In the long term, the price of plastic will probably go up. Not by much but by enough that the days of cheap plastic crap will come to an end, and you'll likely start seeing fewer things made out of plastic where appropriate substitutes (metal, wood, card, etc) can be made. It'll be difficult though and any substitution will likely result in increased prices for consumers.
Remember, plastic has two things primarily going for it that will be incredibly hard to replace with anything else:
>1. easily formed into whatever shape you want via extrusion moulding, injection moulding, or compression moulding
>2. light af, which helps massively reduce shipping costs due to reduced fuel usage. Imagine a standard 50" TV, it comes with a plastic back casing. Now imagine replacing that with very thin sheet metal, say 0.25mm. That TV suddenly gets a fair bit heavier - now imagine that extrapolated over an entire shipping container full of TVs.
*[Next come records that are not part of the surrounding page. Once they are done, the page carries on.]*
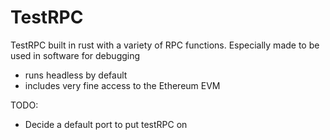 # TestRPC

TestRPC built in rust with a variety of RPC functions. Especially made to be used in software for debugging
  - runs headless by default
  - includes very fine access to the Ethereum EVM


TODO:
  - Decide a default port to put testRPC on

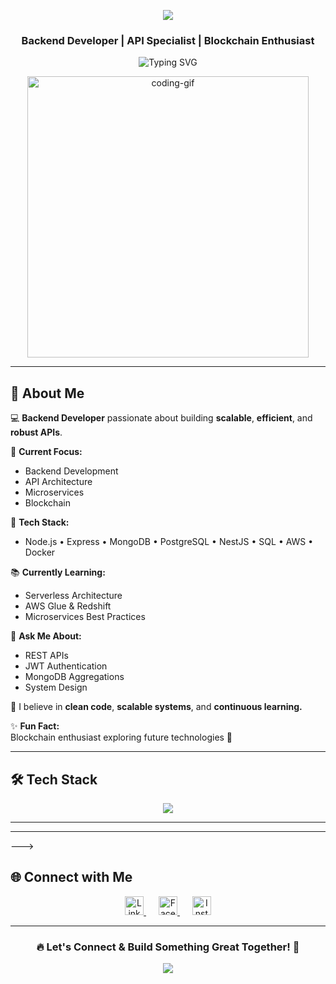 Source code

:<p align="center">
  <img src="https://capsule-render.vercel.app/api?type=waving&color=0FF0FC&height=200&section=header&text=Hey%20There,%20I'm%20Mujeeb%20 &fontSize=40&fontColor=ffffff" />
</p>

<h3 align="center"> Backend Developer | API Specialist | Blockchain Enthusiast </h3>

<p align="center">
  <img src="https://readme-typing-svg.demolab.com?font=Fira+Code&weight=500&size=24&pause=1000&color=0FF0FC&center=true&vCenter=true&width=450&lines=Hi+%F0%9F%91%8B%2C+I'm+Mujeeb!;Backend+Developer!;Let's+build+something+awesome+" alt="Typing SVG" />
</p>

<p align="center">
  <img src="https://media.giphy.com/media/qgQUggAC3Pfv687qPC/giphy.gif" width="450" alt="coding-gif" />
</p>

---

## 🚀 About Me

💻 **Backend Developer** passionate about building **scalable**, **efficient**, and **robust APIs**.

🌟 **Current Focus:**
- Backend Development
- API Architecture
- Microservices
- Blockchain

🔧 **Tech Stack:**
- Node.js • Express • MongoDB • PostgreSQL • NestJS • SQL • AWS • Docker

📚 **Currently Learning:**
- Serverless Architecture
- AWS Glue & Redshift
- Microservices Best Practices

💬 **Ask Me About:**
- REST APIs
- JWT Authentication
- MongoDB Aggregations
- System Design

🧠 I believe in **clean code**, **scalable systems**, and **continuous learning.**

✨ **Fun Fact:**  
Blockchain enthusiast exploring future technologies 🚀

---

## 🛠️ Tech Stack

<p align="center">
  <img src="https://skillicons.dev/icons?i=nodejs,express,nestjs,mongodb,postgres,aws,docker,git,javascript" />
</p>

---
<!---
## 📈 GitHub Metrics
<p align="center">
  <img src="https://raw.githubusercontent.com/mujeeb3904/mujeeb3904/main/github-metrics.svg" alt="GitHub Metrics" />
</p>
--->

<!-- You need to set up github-metrics action in your profile repository to generate this file -->

---

<!---
## 🐍 Contribution Snake

<p align="center">
  <img src="https://github.com/mujeeb3904/mujeeb3904/blob/output/github-contribution-grid-snake.svg" alt="Contribution Snake" />
</p>

<!-- You need to set up GitHub Actions for the snake animation to work -->

--->

## 🌐 Connect with Me

<p align="center">

  <a href="https://www.linkedin.com/in/mujeeb-ur-rehman-8717811b7/" target="_blank" style="margin: 0 10px;">
    <img src="https://cdn.jsdelivr.net/npm/simple-icons@v9/icons/linkedin.svg" width="30" height="30" alt="LinkedIn" />
  </a>
  <a href="https://www.facebook.com/mujeeb.blouch.007" target="_blank" style="margin: 0 10px;">
    <img src="https://cdn.jsdelivr.net/npm/simple-icons@v9/icons/facebook.svg" width="30" height="30" alt="Facebook" />
  </a>

  <a href="https://www.instagram.com/mujeeb__blouch/" target="_blank" style="margin: 0 10px;">
    <img src="https://cdn.jsdelivr.net/npm/simple-icons@v9/icons/instagram.svg" width="30" height="30" alt="Instagram" />
  </a>
</p>

---

<h3 align="center">🔥 Let's Connect & Build Something Great Together! 🚀</h3>

<p align="center">
  <img src="https://capsule-render.vercel.app/api?type=waving&color=0FF0FC&height=150&section=footer" />
</p>
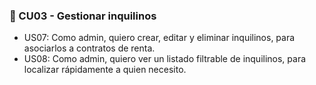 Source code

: ### 🔸 CU03 - Gestionar inquilinos

- US07: Como admin, quiero crear, editar y eliminar inquilinos, para asociarlos a contratos de renta.
- US08: Como admin, quiero ver un listado filtrable de inquilinos, para localizar rápidamente a quien necesito. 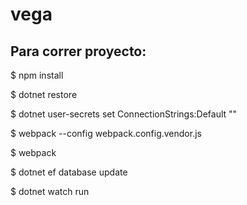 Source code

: # vega

## Para correr proyecto:
$ npm install

$ dotnet restore

$ dotnet user-secrets set ConnectionStrings:Default "<YOUR CONNETION STRING>"

$ webpack --config webpack.config.vendor.js

$ webpack

$ dotnet ef database update

$ dotnet watch run 
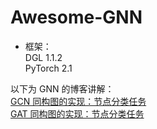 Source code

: # Awesome-GNN
- 框架：  
DGL 1.1.2  
PyTorch 2.1  
  
以下为 GNN 的博客讲解：  
[GCN 同构图的实现：节点分类任务](https://zhuanlan.zhihu.com/p/664761833)  
[GAT 同构图的实现：节点分类任务](https://zhuanlan.zhihu.com/p/664777454)  


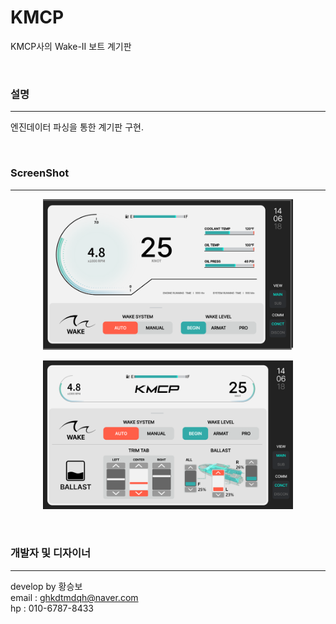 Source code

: # KMCP
KMCP사의 Wake-II 보트 계기판

<br />

### 설명
-----
엔진데이터 파싱을 통한 계기판 구현.

<br />

### ScreenShot
-----
<p align="center"><img src="/img/1.png" width="400"></p>
<p align="center"><img src="/img/2.png" width="400"></p>

<br />

### 개발자 및 디자이너
-----
develop by 황승보<br />
email : ghkdtmdqh@naver.com<br />
hp : 010-6787-8433<br />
Of course with my last point there's the argument you could use thin aluminium instead of steel for the same weight benefits but I'm not sure if aluminium that thin could have the same strength benefits as either plastic or steel, not without giving it a lot of ribbing reinforcement (think something along the lines of an isogrid autism waffle used in aerospace). But then you're back to the problems of increased cost from manufacturing such an item.
Sorry for the long post, I had an autistic train of thought going and it was fun to vomit it on a page.